HOW TO COMPLETE THIS TASK:
Lines that contain the string "Python에서는" are the ones to list; copy all of them from the records.

MATERIAL FOR THE TASK:
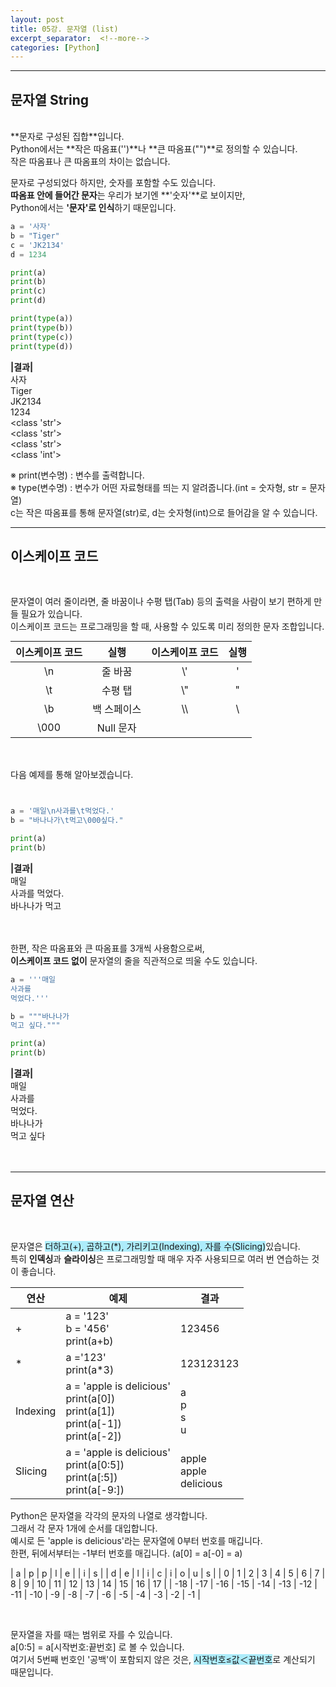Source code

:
 ```yaml
---
layout: post
title: 05강. 문자열 (list)
excerpt_separator:  <!--more-->
categories: [Python] 
---
```

___

## 문자열 String
<br>
**문자로 구성된 집합**입니다.<br>
Python에서는 **작은 따옴표('')**나 **큰 따옴표("")**로 정의할 수 있습니다.<br>
작은 따옴표나 큰 따옴표의 차이는 없습니다.<br>

문자로 구성되었다 하지만, 숫자를 포함할 수도 있습니다.<br>
**따옴표 안에 들어간 문자**는 우리가 보기엔 **'숫자'**로 보이지만,<br>
Python에서는 **'문자'로 인식**하기 때문입니다.


```python
a = '사자'
b = "Tiger"
c = 'JK2134'
d = 1234

print(a) 
print(b) 
print(c) 
print(d) 

print(type(a)) 
print(type(b)) 
print(type(c)) 
print(type(d)) 
```
**|결과|**<br>
사자 <br>
Tiger<br>
JK2134 <br>
1234 <br>
<class 'str'><br> 
<class 'str'><br>
<class 'str'><br>
<class 'int'><br>

※ print(변수명) : 변수를 출력합니다.<br>
※ type(변수명) : 변수가 어떤 자료형태를 띄는 지 알려줍니다.(int = 숫자형, str = 문자열)<br>
c는 작은 따옴표를 통해 문자열(str)로, d는 숫자형(int)으로 들어감을 알 수 있습니다.<br>

___

## 이스케이프 코드
<br>

문자열이 여러 줄이라면, 줄 바꿈이나 수평 탭(Tab) 등의 출력을 사람이 보기 편하게 만들 필요가 있습니다. <br>
이스케이프 코드는 프로그래밍을 할 때, 사용할 수 있도록 미리 정의한 문자 조합입니다.

<table style="margin:auto; text-align: center;"> 
    <thead> 
     <tr> 
      <th>이스케이프 코드</th> 
      <th>실행</th> 
      <th>이스케이프 코드</th>
      <th>실행</th> 
     </tr> 
    </thead> 
    <tbody> 
     <tr> 
      <td>\n</td>
      <td>줄 바꿈</td> 
      <td>\'</td>
      <td>'</td> 
     </tr> 
     <tr> 
      <td>\t</td>
      <td>수평 탭</td> 
      <td>\"</td>
      <td>"</td> 
     </tr>
        <tr> 
      <td>\b</td>
      <td>백 스페이스</td> 
      <td>\\</td>
      <td>\</td> 
     </tr> 
    <tr> 
      <td>\000</td>
      <td>Null 문자</td> 
      <td> </td>
      <td> </td> 
     </tr> 
    </tbody> 
</table> 

<br><br>
다음 예제를 통해 알아보겠습니다.<br>

```python


a = '매일\n사과를\t먹었다.' 
b = "바나나가\t먹고\000싶다." 

print(a) 
print(b)
```
**|결과|**<br>
매일 <br>
사과를 먹었다. <br>
바나나가 먹고<br>
<br><br>

한편, 작은 따옴표와 큰 따옴표를 3개씩 사용함으로써, <br>
**이스케이프 코드 없이** 문자열의 줄을 직관적으로 띄울 수도 있습니다.

```python
a = '''매일 
사과를
먹었다.''' 

b = """바나나가
먹고 싶다.""" 

print(a) 
print(b)
```
**|결과|**<br>
매일<br>
사과를<br>
먹었다.<br>
바나나가<br>
먹고 싶다<br>
<br><br>

___

## 문자열 연산
<br>

문자열은 <span style="background-color:#ADECFB">더하고(+), 곱하고(*), 가리키고(Indexing), 자를 수(Slicing)</span>있습니다.<br>
특히 **인덱싱**과 **슬라이싱**은 프로그래밍할 때 매우 자주 사용되므로 여러 번 연습하는 것이 좋습니다.

<table> 
    <thead> 
     <tr> 
      <th>연산</th> 
      <th>예제</th> 
      <th>결과</th>
     </tr> 
    </thead> 
    <tbody> 
     <tr> 
      <td>+</td>
      <td>a = '123'<br>b = '456'<br>print(a+b)</td> 
      <td>123456</td>
     </tr> 
     <tr> 
      <td>*</td>
      <td>a ='123'<br>print(a*3)</td> 
      <td>123123123</td>
     </tr>
        <tr> 
      <td>Indexing</td>
      <td>a = 'apple is delicious'<br>print(a[0])<br>print(a[1])<br>print(a[-1])<br>print(a[-2])</td> 
      <td>a<br>p<br>s<br>u</td>
     </tr> 
    <tr> 
      <td>Slicing</td>
      <td>a = 'apple is delicious'<br>print(a[0:5])<br>print(a[:5])<br>print(a[-9:])</td> 
      <td>apple<br>apple<br>delicious</td>
     </tr> 
    </tbody> 
</table> 

Python은 문자열을 각각의 문자의 나열로 생각합니다.<br>
그래서 각 문자 1개에 순서를 대입합니다.<br>
예시로 든 'apple is delicious'라는 문자열에 0부터 번호를 매깁니다.<br>
한편, 뒤에서부터는 -1부터 번호를 매깁니다. (a[0] = a[-0] = a)<br>

| a | p | p | l | e |   | i | s |   | d | e | l | i | c | i | o | u | s |
| 0 | 1 | 2 | 3 | 4 | 5 | 6 | 7 | 8 | 9 | 10 | 11 | 12 | 13 | 14 | 15 | 16 | 17 |
| -18 | -17 | -16 | -15 | -14 | -13 | -12 | -11 | -10 | -9 | -8 | -7 | -6 | -5 | -4 | -3 | -2 | -1 |

<br>

문자열을 자를 때는 범위로 자를 수 있습니다.<br>
a[0:5] = a[시작번호:끝번호] 로 볼 수 있습니다.<br>
여기서 5번째 번호인 '공백'이 포함되지 않은 것은, <span style="background-color:#ADECFB">시작번호≤값＜끝번호</span>로 계산되기 때문입니다.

WRITTEN REPLY:
Python에서는 **작은 따옴표('')**나 **큰 따옴표("")**로 정의할 수 있습니다.<br>
Python에서는 **'문자'로 인식**하기 때문입니다.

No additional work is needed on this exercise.